I think that part of the decline can also be attributed to Russia's rise in singles.
Last edited by DarrellH; 02-14-2013 at 06:47 PM.
I am not sure what you mean by "obvious look issue", and given A/E's international successes, I wonder who the "no one" are that considers A/E not a threat.
And this Euros was the weakest probably ever. European ice dancing is dying along with the Russian school, especially once P&B retire. DomShabs bronze in 2010 was the worst result at the Olympics for the #1 Russian team (they had always won gold or at least silver), and it's looking very possible there will be no medal at all in Sochi. This is also the longest streak they have gone without a medal at Worlds, and given that the Russian teams were 5th and 6th at GPF (without W&P), there is no guarantee of a medal, only a chance. I can't remember a time before when Russians were not considered gold medal threats, even if they didn't actually win. Even DomShabs were a gold medal contender.
It's very likely that Russia will not win an ice dancing medal in Sochi. Just like they were not close to a medal in Moscow worlds. The issues of senior dance collapse when put up against Detroit/Michigan training happens in every senior worlds and also 2010 Olympics.
Oh Davis & White won't retire after 2014 at all, IMO.

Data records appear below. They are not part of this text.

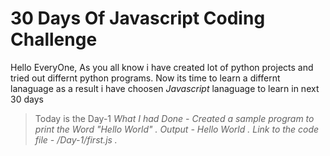# 30 Days Of Javascript Coding Challenge

Hello EveryOne,
As you all know i have created lot of python projects and tried out differnt python programs. Now its time to learn a differnt lanaguage as a result i have choosen *Javascript* lanaguage to learn in next 30 days 

> Today is the Day-1
*What I had Done - Created a sample program to print the Word "Hello World" .*
*Output - Hello World .*
*Link to the code file - /Day-1/first.js .*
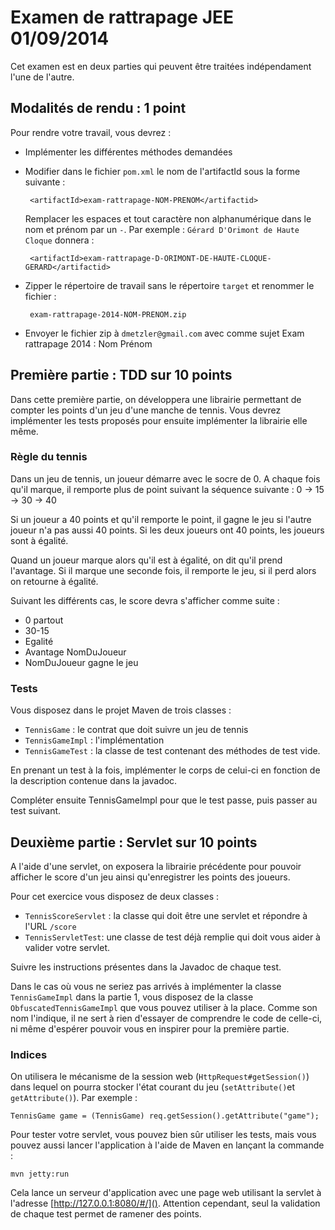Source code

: # Examen de rattrapage JEE 01/09/2014

Cet examen est en deux parties qui peuvent être traitées indépendament l'une de l'autre. 

## Modalités de rendu : 1 point

Pour rendre votre travail, vous devrez :

 * Implémenter les différentes méthodes demandées
 * Modifier dans le fichier `pom.xml` le nom de l'artifactId sous la forme suivante :
 
 		<artifactId>exam-rattrapage-NOM-PRENOM</artifactid>
 		
 	Remplacer les espaces et tout caractère non alphanumérique dans le nom et prénom par un `-`. Par exemple : `Gérard D'Orimont de Haute Cloque` donnera :
 	
	 	<artifactId>exam-rattrapage-D-ORIMONT-DE-HAUTE-CLOQUE-GERARD</artifactid>
	 	
 * Zipper le répertoire de travail sans le répertoire `target` et renommer le fichier :
 		
 		exam-rattrapage-2014-NOM-PRENOM.zip
 
 * Envoyer le fichier zip à `dmetzler@gmail.com` avec comme sujet Exam rattrapage 2014 : Nom Prénom
 
 

## Première partie : TDD sur 10 points

Dans cette première partie, on développera une librairie permettant de compter les points d'un jeu d'une manche de tennis. Vous devrez implémenter les tests proposés pour ensuite implémenter la librairie elle même.

### Règle du tennis

Dans un jeu de tennis, un joueur démarre avec le socre de 0. A chaque fois qu'il marque, il remporte plus de point suivant la séquence suivante : 0 -> 15 -> 30 -> 40

Si un joueur a 40 points et qu'il remporte le point, il gagne le jeu si l'autre joueur n'a pas aussi 40 points. Si les deux joueurs ont 40 points, les joueurs sont à égalité.

Quand un joueur marque alors qu'il est à égalité, on dit qu'il prend l'avantage. Si il marque une seconde fois, il remporte le jeu, si il perd alors on retourne à égalité. 

Suivant les différents cas, le score devra s'afficher comme suite :

 * 0 partout
 * 30-15
 * Egalité
 * Avantage NomDuJoueur
 * NomDuJoueur gagne le jeu

### Tests

Vous disposez dans le projet Maven de trois classes :

 * `TennisGame` : le contrat que doit suivre un jeu de tennis
 * `TennisGameImpl` : l'implémentation
 * `TennisGameTest` : la classe de test contenant des méthodes de test vide. 
	
En prenant un test à la fois, implémenter le corps de celui-ci en fonction de la description contenue dans la javadoc. 

Compléter ensuite TennisGameImpl pour que le test passe, puis passer au test suivant.


## Deuxième partie : Servlet sur 10 points

A l'aide d'une servlet, on exposera la librairie précédente pour pouvoir afficher le score d'un jeu ainsi qu'enregistrer les points des joueurs.

Pour cet exercice vous disposez de deux classes :

 * `TennisScoreServlet` : la classe qui doit être une servlet et répondre à l'URL `/score`
 * `TennisServletTest`: une classe de test déjà remplie qui doit vous aider à valider votre servlet. 

Suivre les instructions présentes dans la Javadoc de chaque test.
 
 
Dans le cas où vous ne seriez pas arrivés à implémenter la classe `TennisGameImpl` dans la partie 1, vous disposez de la classe `ObfuscatedTennisGameImpl` que vous pouvez utiliser à la place. Comme son nom l'indique, il ne sert à rien d'essayer de comprendre le code de celle-ci, ni même d'espérer pouvoir vous en inspirer pour la première partie.
 
### Indices

On utilisera le mécanisme de la session web (`HttpRequest#getSession()`) dans lequel on pourra stocker l'état courant du jeu (`setAttribute()`et `getAttribute()`). Par exemple : 

	TennisGame game = (TennisGame) req.getSession().getAttribute("game");
	


Pour tester votre servlet, vous pouvez bien sûr utiliser les tests, mais vous pouvez aussi lancer l'application à l'aide de Maven en lançant la commande :

	mvn jetty:run
	
Cela lance un serveur d'application avec une page web utilisant la servlet à l'adresse [http://127.0.0.1:8080/#/](). Attention cependant, seul la validation de chaque test permet de ramener des points. 

 
 

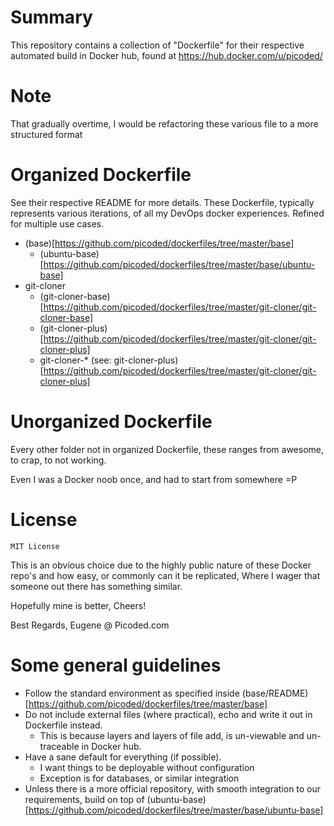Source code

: # Summary

This repository contains a collection of "Dockerfile" for their respective automated build in Docker hub,
found at https://hub.docker.com/u/picoded/

# Note

That gradually overtime, I would be refactoring these various file to a more structured format

# Organized Dockerfile

See their respective README for more details. These Dockerfile, typically represents various iterations,
of all my DevOps docker experiences. Refined for multiple use cases.

+ (base)[https://github.com/picoded/dockerfiles/tree/master/base]
	+ (ubuntu-base)[https://github.com/picoded/dockerfiles/tree/master/base/ubuntu-base]
+ git-cloner
	+ (git-cloner-base)[https://github.com/picoded/dockerfiles/tree/master/git-cloner/git-cloner-base]
	+ (git-cloner-plus)[https://github.com/picoded/dockerfiles/tree/master/git-cloner/git-cloner-plus]
	+ git-cloner-* (see: git-cloner-plus)[https://github.com/picoded/dockerfiles/tree/master/git-cloner/git-cloner-plus]
	
# Unorganized Dockerfile

Every other folder not in organized Dockerfile, these ranges from awesome, to crap, to not working.

Even I was a Docker noob once, and had to start from somewhere =P

# License 

`MIT License`

This is an obvious choice due to the highly public nature of these Docker repo's and how easy, 
or commonly can it be replicated, Where I wager that someone out there has something similar.

Hopefully mine is better, Cheers!

Best Regards,
Eugene @ Picoded.com

# Some general guidelines

+ Follow the standard environment as specified inside (base/README)[https://github.com/picoded/dockerfiles/tree/master/base]
+ Do not include external files (where practical), echo and write it out in Dockerfile instead.
	+ This is because layers and layers of file add, is un-viewable and un-traceable in Docker hub.
+ Have a sane default for everything (if possible).
	+ I want things to be deployable without configuration
	+ Exception is for databases, or similar integration
+ Unless there is a more official repository, with smooth integration to our requirements, build on top of (ubuntu-base)[https://github.com/picoded/dockerfiles/tree/master/base/ubuntu-base]
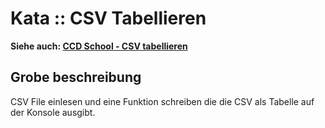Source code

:# Kata :: CSV Tabellieren


**Siehe auch: [CCD School - CSV tabellieren](https://ccd-school.de/coding-dojo/function-katas/csv-tabellieren/)**


## Grobe beschreibung

CSV File einlesen und eine Funktion schreiben die die CSV als Tabelle auf der Konsole ausgibt.

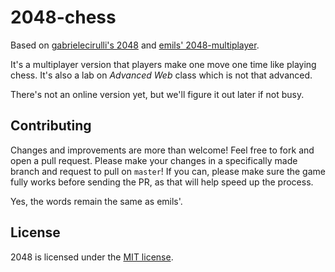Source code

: # 2048-chess
Based on [gabrielecirulli's 2048](https://github.com/gabrielecirulli/2048) and [emils' 2048-multiplayer](https://github.com/EmilS/2048-multiplayer‎).

It's a multiplayer version that players make one move one time like playing chess. It's also a lab on *Advanced Web* class which is not that advanced.

There's not an online version yet, but we'll figure it out later if not busy.

## Contributing
Changes and improvements are more than welcome! Feel free to fork and open a pull request. Please make your changes in a specifically made branch and request to pull on `master`! If you can, please make sure the game fully works before sending the PR, as that will help speed up the process.

Yes, the words remain the same as emils'.

## License
2048 is licensed under the [MIT license](https://github.com/gabrielecirulli/2048/blob/master/LICENSE.txt).
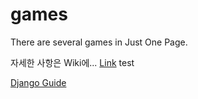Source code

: # games
There are several games in Just One Page.

자세한 사항은 Wiki에... [Link](https://github.com/qeads2/games/wiki) test

[Django Guide](https://docs.djangoproject.com/ko/1.11/contents/)
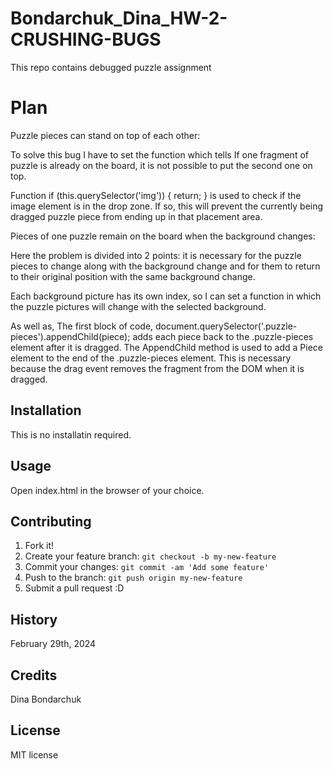 # Bondarchuk_Dina_HW-2-CRUSHING-BUGS
This repo contains debugged puzzle assignment

# Plan

Puzzle pieces can stand on top of each other:

To solve this bug I have to set the function which tells If one fragment of puzzle is already on the board, it is not possible to put the second one on top. 

Function  if (this.querySelector('img')) { return; } is used to check if the image element is in the drop zone. If so, this will prevent the currently being dragged puzzle piece from ending up in that placement area.


Pieces of one puzzle remain on the board when the background changes:

Here the problem is divided into 2 points: it is necessary for the puzzle pieces to change along with the background change and for them to return to their original position with the same background change.

Each background picture has its own index, so I can set a function in which the puzzle pictures will change with the selected background.

As well as, The first block of code, document.querySelector('.puzzle-pieces').appendChild(piece); 
adds each piece back to the .puzzle-pieces element after it is dragged. The AppendChild method is used to add a Piece element to the end of the .puzzle-pieces element. This is necessary because the drag event removes the fragment from the DOM when it is dragged.



## Installation
This is no installatin required.

## Usage
Open index.html in the browser of your choice.

## Contributing
1. Fork it!
2. Create your feature branch: `git checkout -b my-new-feature`
3. Commit your changes: `git commit -am 'Add some feature'`
4. Push to the branch: `git push origin my-new-feature`
5. Submit a pull request :D

## History
February 29th, 2024

## Credits
Dina Bondarchuk 

## License
MIT license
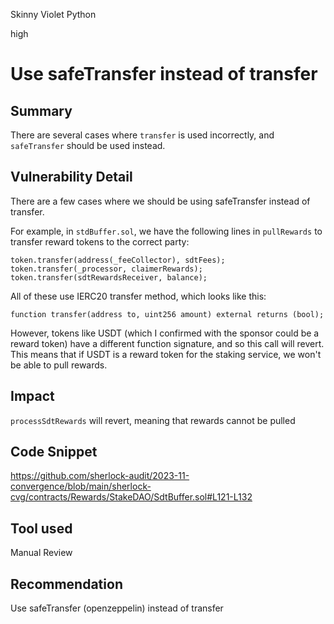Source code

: Skinny Violet Python

high

# Use safeTransfer instead of transfer

## Summary

There are several cases where `transfer` is used incorrectly, and `safeTransfer` should be used instead. 

## Vulnerability Detail

There are a few cases where we should be using safeTransfer instead of transfer. 

For example, in `stdBuffer.sol`, we have the following lines in `pullRewards` to transfer reward tokens to the correct party:

`token.transfer(address(_feeCollector), sdtFees);`
`token.transfer(_processor, claimerRewards);`
`token.transfer(sdtRewardsReceiver, balance);`

All of these use IERC20 transfer method, which looks like this:

`function transfer(address to, uint256 amount) external returns (bool);`

However, tokens like USDT (which I confirmed with the sponsor could be a reward token) have a different function signature, and so this call will revert. This means that if USDT is a reward token for the staking service, we won't be able to pull rewards. 

## Impact

`processSdtRewards` will revert, meaning that rewards cannot be pulled 

## Code Snippet

https://github.com/sherlock-audit/2023-11-convergence/blob/main/sherlock-cvg/contracts/Rewards/StakeDAO/SdtBuffer.sol#L121-L132

## Tool used

Manual Review

## Recommendation

Use safeTransfer (openzeppelin) instead of transfer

The 2018 podium will consist of gold for I&K, with the battle for silver and bronze between one of B&S, an up and comer from juniors, and possibly, possibly D&W (only if they stay til 2018).
I think it's more like the rest of the world has caught up with Russia, than Russian ice dance going into serious decline. All they have to do is what had worked for them in the past- find young talent at an early age, and cultivate it.

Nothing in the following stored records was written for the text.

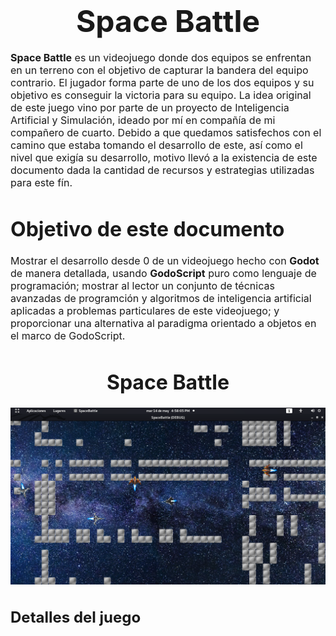 <h1><center><font size="40px">Space Battle</font></center></h1>

<font size="3px">

**Space Battle** es un videojuego donde dos equipos se enfrentan en un terreno con el objetivo de capturar la bandera del equipo contrario. El jugador forma parte de uno de los dos equipos y su objetivo es conseguir la victoria para su equipo. La idea original de este juego vino por parte de un proyecto de Inteligencia Artificial y Simulación, ideado por mí en compañía de mi compañero de cuarto. Debido a que quedamos satisfechos con el camino que estaba tomando el desarrollo de este, así como el nivel que exigía su desarrollo, motivo llevó a la existencia de este documento dada la cantidad de recursos y estrategias utilizadas para este fín.

# Objetivo de este documento

Mostrar el desarrollo desde 0 de un videojuego hecho con **Godot** de manera detallada, usando **GodoScript** puro como lenguaje de programación; mostrar al lector un conjunto de técnicas avanzadas de programción y algoritmos de inteligencia artificial aplicadas a problemas particulares de este videojuego; y proporcionar una alternativa al paradigma orientado a objetos en el marco de GodoScript.

# <center>Space Battle</center>

<img src="./SpaceBattleImage.png">

## Detalles del juego
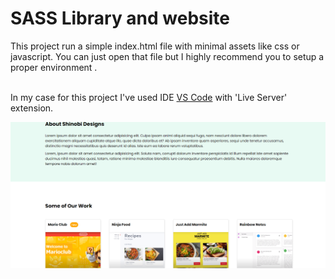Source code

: # SASS Library and website

This project run a simple index.html file with minimal assets like css or javascript. You can just open that file but I highly recommend you to setup a proper environment . <br /> <br /> 

In my case for this project I've used IDE [VS Code](https://code.visualstudio.com/) with 'Live Server' extension.


![image alt](https://github.com/fusion-git/SASS-Libraby/blob/2f27b8d72b197117f0c140950b5d88105c284e38/Screenshot.png)
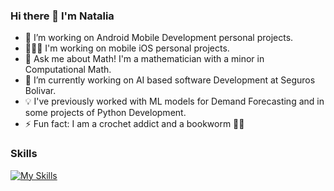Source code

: ### Hi there 👋 I'm Natalia

- 🌱 I’m working on Android Mobile Development personal projects.
- 👩🏻‍💻 I'm working on mobile iOS personal projects.
- 💬 Ask me about Math! I'm a mathematician with a minor in Computational Math.
- 🔭 I’m currently working on AI based software Development at Seguros Bolivar.
- 💡 I've previously worked with ML models for Demand Forecasting and in some projects of Python Development.
- ⚡ Fun fact: I am a crochet addict and a bookworm 📖🧶

### Skills

[![My Skills](https://skills.thijs.gg/icons?i=js,html,css,python,java,r,jquery,bootstrap,dart,postgres,swift,kotlin)](https://skills.thijs.gg)


<!--
**NatCam22/NatCam22** is a ✨ _special_ ✨ repository because its `README.md` (this file) appears on your GitHub profile.

Here are some ideas to get you started:

- 🔭 I’m currently working on Data analysis
- 🌱 I’m currently learning ...
- 👯 I’m looking to collaborate on ...
- 🤔 I’m looking for help with ...
- 💬 Ask me about ...
- 📫 How to reach me: ...
- 😄 Pronouns: ...
- ⚡ Fun fact: ...
-->
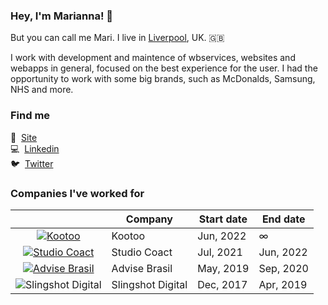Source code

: ### Hey, I'm Marianna! 👋

But you can call me Mari. 
I live in [Liverpool](https://goo.gl/maps/UgTvmy69xTvxgZ2Y6?coh=178571&entry=tt]), UK. 🇬🇧

I work with development and maintence of wbservices, websites and webapps in general, focused on the best experience for the user. I had the opportunity to work with some big brands, such as McDonalds, Samsung, NHS and more.
&nbsp;

### Find me 

🚀 &nbsp;[Site](https://agyrafa.com)<br />
💻 &nbsp;[Linkedin](https://www.linkedin.com/in/agyrafa/)<br />
🐦 &nbsp;[Twitter](https://twitter.com/agyrafa)<br />


### Companies I've worked for

|                                                                                           | Company                     | Start date     | End date      |
|:-----------------------------------------------------------------------------------------:|-----------------------------|----------------|---------------|
| [![Kootoo](https://i.imgur.com/FXHYJnA.png)](https://kootoo.co.uk)                        | Kootoo                      | Jun, 2022      | ∞             |
| [![Studio Coact](https://i.imgur.com/O3naiH3.jpg)](https://studiocoact.co.uk)             | Studio Coact                | Jul, 2021      | Jun, 2022     |
| [![Advise Brasil](https://i.imgur.com/7PCNvps.png)](https://advise.com.br)                | Advise Brasil               | May, 2019      | Sep, 2020     |
| ![Slingshot Digital](https://i.imgur.com/wEDuyMS.png)                                     | Slingshot Digital           | Dec, 2017      | Apr, 2019     |
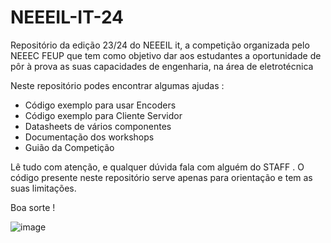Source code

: # NEEEIL-IT-24

Repositório da edição 23/24 do NEEEIL it, a competição organizada pelo NEEEC FEUP que tem como objetivo dar aos estudantes a oportunidade de pôr à prova as suas capacidades de engenharia, na área de eletrotécnica

Neste repositório podes encontrar algumas ajudas :  
- Código exemplo para usar Encoders
- Código exemplo para Cliente Servidor
- Datasheets de vários componentes
- Documentação dos workshops
- Guião da Competição

Lê tudo com atenção, e qualquer dúvida fala com alguém do STAFF . O código presente neste repositório serve apenas para orientação e tem as suas limitações.

Boa sorte ! 

![image](https://github.com/NEEECFEUP/NEEEIL-IT-24/assets/56399975/61d8c48a-290d-4ce7-a2c6-6ca2ea7a83f0)

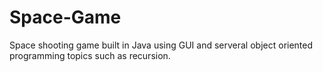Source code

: # Space-Game
Space shooting game built in Java using GUI and serveral object oriented programming topics such as recursion.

My earlier comment still holds- Russian coaches moving to the west is one of the reasons for the decline, but it is not as big a decline as it may appear; a lot has to do with the west figuring out how to win in ice dance.
The flip side is Russia has gained a lot in the ladies field, and there is some decline in the USA ladies (an understatement?)

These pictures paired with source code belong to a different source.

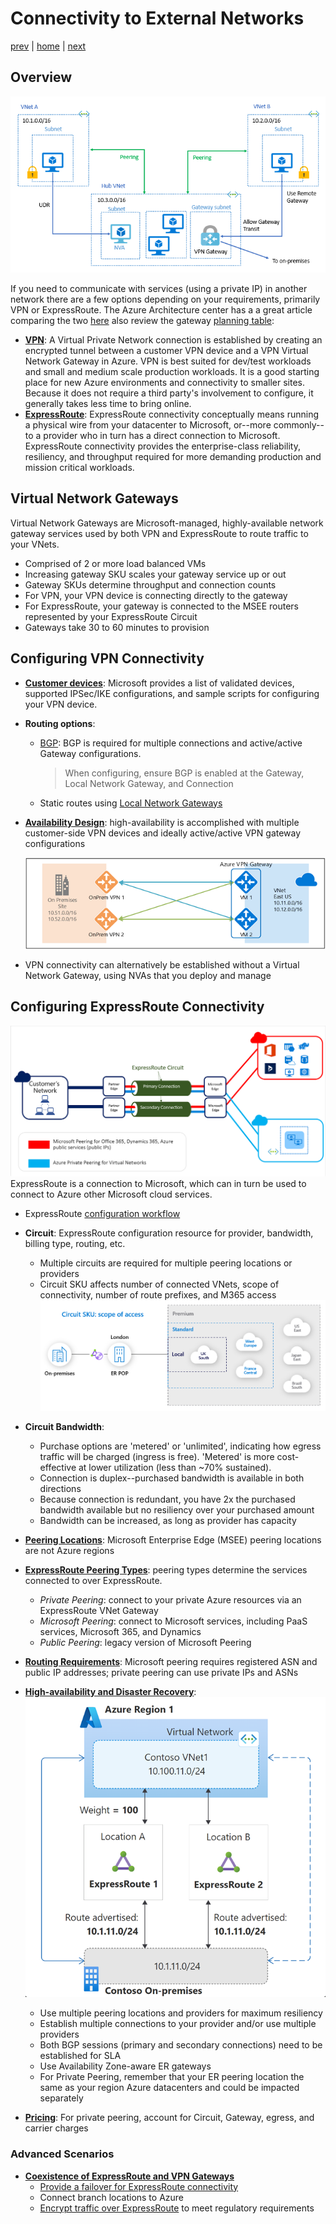# Connectivity to External Networks

[prev](./readme.md) | [home](./readme.md)  | [next](./topology-advanced.md)

## Overview

![VNet Reference](png/local-or-remote-gateway-in-peered-virtual-network.png)

If you need to communicate with services (using a private IP) in another network there are a few options depending on your requirements, primarily VPN or ExpressRoute. The Azure Architecture center has a a great article comparing the two [here](https://docs.microsoft.com/azure/architecture/reference-architectures/hybrid-networking/) also review the gateway [planning table](https://docs.microsoft.com/azure/vpn-gateway/vpn-gateway-about-vpngateways#planningtable):

- [**VPN**](https://docs.microsoft.com/azure/vpn-gateway/vpn-gateway-about-vpngateways): A Virtual Private Network connection is established by creating an encrypted tunnel between a customer VPN device and a VPN Virtual Network Gateway in Azure. VPN is best suited for dev/test workloads and small and medium scale production workloads. It is a good starting place for new Azure environments and connectivity to smaller sites. Because it does not require a third party's involvement to configure, it generally takes less time to bring online.
- [**ExpressRoute**](https://docs.microsoft.com/azure/expressroute/expressroute-introduction): ExpressRoute connectivity conceptually means running a physical wire from your datacenter to Microsoft, or--more commonly--to a provider who in turn has a direct connection to Microsoft. ExpressRoute connectivity provides the enterprise-class reliability, resiliency, and throughput required for more demanding production and mission critical workloads.

## Virtual Network Gateways

Virtual Network Gateways are Microsoft-managed, highly-available network gateway services used by both VPN and ExpressRoute to route traffic to your VNets.

- Comprised of 2 or more load balanced VMs
- Increasing gateway SKU scales your gateway service up or out
- Gateway SKUs determine throughput and connection counts
- For VPN, your VPN device is connecting directly to the gateway
- For ExpressRoute, your gateway is connected to the MSEE routers represented by your ExpressRoute Circuit
- Gateways take 30 to 60 minutes to provision

## Configuring VPN Connectivity

- [**Customer devices**](https://docs.microsoft.com/azure/vpn-gateway/vpn-gateway-about-vpn-devices): Microsoft provides a list of validated devices, supported IPSec/IKE configurations, and sample scripts for configuring your VPN device.
- **Routing options**:
  - [BGP](https://docs.microsoft.com/azure/vpn-gateway/vpn-gateway-bgp-overview): BGP is required for multiple connections and active/active Gateway configurations.
    > When configuring, ensure BGP is enabled at the Gateway, Local Network Gateway, and Connection
  - Static routes using [Local Network Gateways](https://docs.microsoft.com/azure/vpn-gateway/vpn-gateway-about-vpn-gateway-settings#lng)
- [**Availability Design**](https://docs.microsoft.com/azure/vpn-gateway/vpn-gateway-highlyavailable): high-availability is accomplished with multiple customer-side VPN devices and ideally active/active VPN gateway configurations

  ![VPN dual-redundancy diagram](./png/vpn-dual-redundancy.png)

- VPN connectivity can alternatively be established without a Virtual Network Gateway, using NVAs that you deploy and manage

## Configuring ExpressRoute Connectivity

![Basic ExpressRoute diagram](./png/exr-reco.png)
ExpressRoute is a connection to Microsoft, which can in turn be used to connect to Azure other Microsoft cloud services.

- ExpressRoute [configuration workflow](https://docs.microsoft.com/azure/expressroute/expressroute-workflows)
- **Circuit**: ExpressRoute configuration resource for provider, bandwidth, billing type, routing, etc.
  - Multiple circuits are required for multiple peering locations or providers
  - Circuit SKU affects number of connected VNets, scope of connectivity, number of route prefixes, and M365 access
  ![ExpressRoute circuit SKU scope of access](./png/er-sku-scope.png)

- **Circuit Bandwidth**:
  - Purchase options are 'metered' or 'unlimited', indicating how egress traffic will be charged (ingress is free). 'Metered' is more cost-effective at lower utilization (less than ~70% sustained).
  - Connection is duplex--purchased bandwidth is available in both directions
  - Because connection is redundant, you have 2x the purchased bandwidth available but no resiliency over your purchased amount
  - Bandwidth can be increased, as long as provider has capacity

- [**Peering Locations**](https://docs.microsoft.com/azure/expressroute/expressroute-locations-providers): Microsoft Enterprise Edge (MSEE) peering locations are not Azure regions

- [**ExpressRoute Peering Types**](https://docs.microsoft.com/azure/expressroute/expressroute-circuit-peerings): peering types determine the services connected to over ExpressRoute.
  - *Private Peering*: connect to your private Azure resources via an ExpressRoute VNet Gateway
  - *Microsoft Peering*: connect to Microsoft services, including PaaS services, Microsoft 365, and Dynamics
  - *Public Peering*: legacy version of Microsoft Peering

- [**Routing Requirements**](https://docs.microsoft.com/azure/expressroute/expressroute-routing): Microsoft peering requires registered ASN and public IP addresses; private peering can use private IPs and ASNs

- [**High-availability and Disaster Recovery**](https://docs.microsoft.com/azure/expressroute/designing-for-high-availability-with-expressroute):
![HA ExpressRoute with more specific routes diagram](./png/er-dr-morespecificroute.png)

  - Use multiple peering locations and providers for maximum resiliency
  - Establish multiple connections to your provider and/or use multiple providers
  - Both BGP sessions (primary and secondary connections) need to be established for SLA
  - Use Availability Zone-aware ER gateways
  - For Private Peering, remember that your ER peering location the same as your region Azure datacenters and could be impacted separately

- [**Pricing**](https://azure.microsoft.com/pricing/details/expressroute/): For private peering, account for Circuit, Gateway, egress, and carrier charges

### Advanced Scenarios

- [**Coexistence of ExpressRoute and VPN Gateways**](https://docs.microsoft.com/azure/expressroute/expressroute-howto-coexist-resource-manager)
  - [Provide a failover for ExpressRoute connectivity](https://docs.microsoft.com/azure/cloud-adoption-framework/ready/azure-best-practices/plan-for-ip-addressing)
  - Connect branch locations to Azure
  - [Encrypt traffic over ExpressRoute](https://docs.microsoft.com/azure/expressroute/site-to-site-vpn-over-microsoft-peering) to meet regulatory requirements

Elena and Nikita will have a great shot post 2014
they have many good juniors too going to seniors like Stepanova/Bukin
the 2010 was the transition period where all the soviet born ice dancers retired
They do need to find young talent (which they have in abundance), and cultivate it, but something about how they are going about cultivating is clearly not working.
There could be one more factor. In the past - USSR years- the top skaters went for pairs and ice dance. Those were their glamor sports. Now a lot more talented skaters are skating singles, thus reducing the pool for pairs and ice dance. Pairs still look OK to me, but ice dance has definitely suffered. I still believe that the North Americans have figured out how to win with the current rules, while the Russians may still be a step behind (not for long though).